THE PROBLEM
Give back exactly the lines of the data below, starting with the line that has "loss, acc = self.model.evaluate(x_test, y_test, verbose=0)" and going on through the line that has "label=int(y_test[i])".

'''

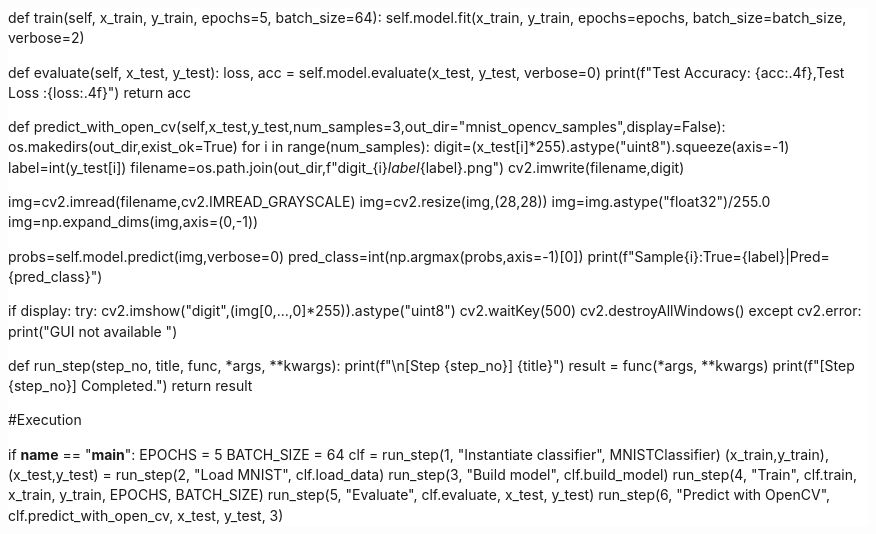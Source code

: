   def train(self, x_train, y_train, epochs=5, batch_size=64):
        self.model.fit(x_train, y_train, epochs=epochs, batch_size=batch_size, verbose=2)

   def evaluate(self, x_test, y_test):
        loss, acc = self.model.evaluate(x_test, y_test, verbose=0)
        print(f"Test Accuracy: {acc:.4f},Test Loss :{loss:.4f}")
        return acc

  def predict_with_open_cv(self,x_test,y_test,num_samples=3,out_dir="mnist_opencv_samples",display=False):
        os.makedirs(out_dir,exist_ok=True)
        for i in range(num_samples):
            digit=(x_test[i]*255).astype("uint8").squeeze(axis=-1)
            label=int(y_test[i])
            filename=os.path.join(out_dir,f"digit_{i}_label_{label}.png")
            cv2.imwrite(filename,digit)

  img=cv2.imread(filename,cv2.IMREAD_GRAYSCALE)
            img=cv2.resize(img,(28,28))
            img=img.astype("float32")/255.0
            img=np.expand_dims(img,axis=(0,-1))

  probs=self.model.predict(img,verbose=0)
            pred_class=int(np.argmax(probs,axis=-1)[0])
            print(f"Sample{i}:True={label}|Pred={pred_class}")

  if display:
    try:
                      cv2.imshow("digit",(img[0,...,0]*255)).astype("uint8")
                    cv2.waitKey(500)
                    cv2.destroyAllWindows()
                except cv2.error:
                    print("GUI not available ")

  def run_step(step_no, title, func, *args, **kwargs):
    print(f"\n[Step {step_no}] {title}")
    result = func(*args, **kwargs)
    print(f"[Step {step_no}] Completed.")
    return result

#Execution

if __name__ == "__main__":
      EPOCHS = 5
      BATCH_SIZE = 64
      clf = run_step(1, "Instantiate classifier", MNISTClassifier)
      (x_train,y_train), (x_test,y_test) = run_step(2, "Load MNIST", clf.load_data)
      run_step(3, "Build model", clf.build_model)
      run_step(4, "Train", clf.train, x_train, y_train, EPOCHS, BATCH_SIZE)
      run_step(5, "Evaluate", clf.evaluate, x_test, y_test)
      run_step(6, "Predict with OpenCV", clf.predict_with_open_cv, x_test, y_test, 3)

'''

WRITTEN REPLY
        loss, acc = self.model.evaluate(x_test, y_test, verbose=0)
        print(f"Test Accuracy: {acc:.4f},Test Loss :{loss:.4f}")
        return acc

  def predict_with_open_cv(self,x_test,y_test,num_samples=3,out_dir="mnist_opencv_samples",display=False):
        os.makedirs(out_dir,exist_ok=True)
        for i in range(num_samples):
            digit=(x_test[i]*255).astype("uint8").squeeze(axis=-1)
            label=int(y_test[i])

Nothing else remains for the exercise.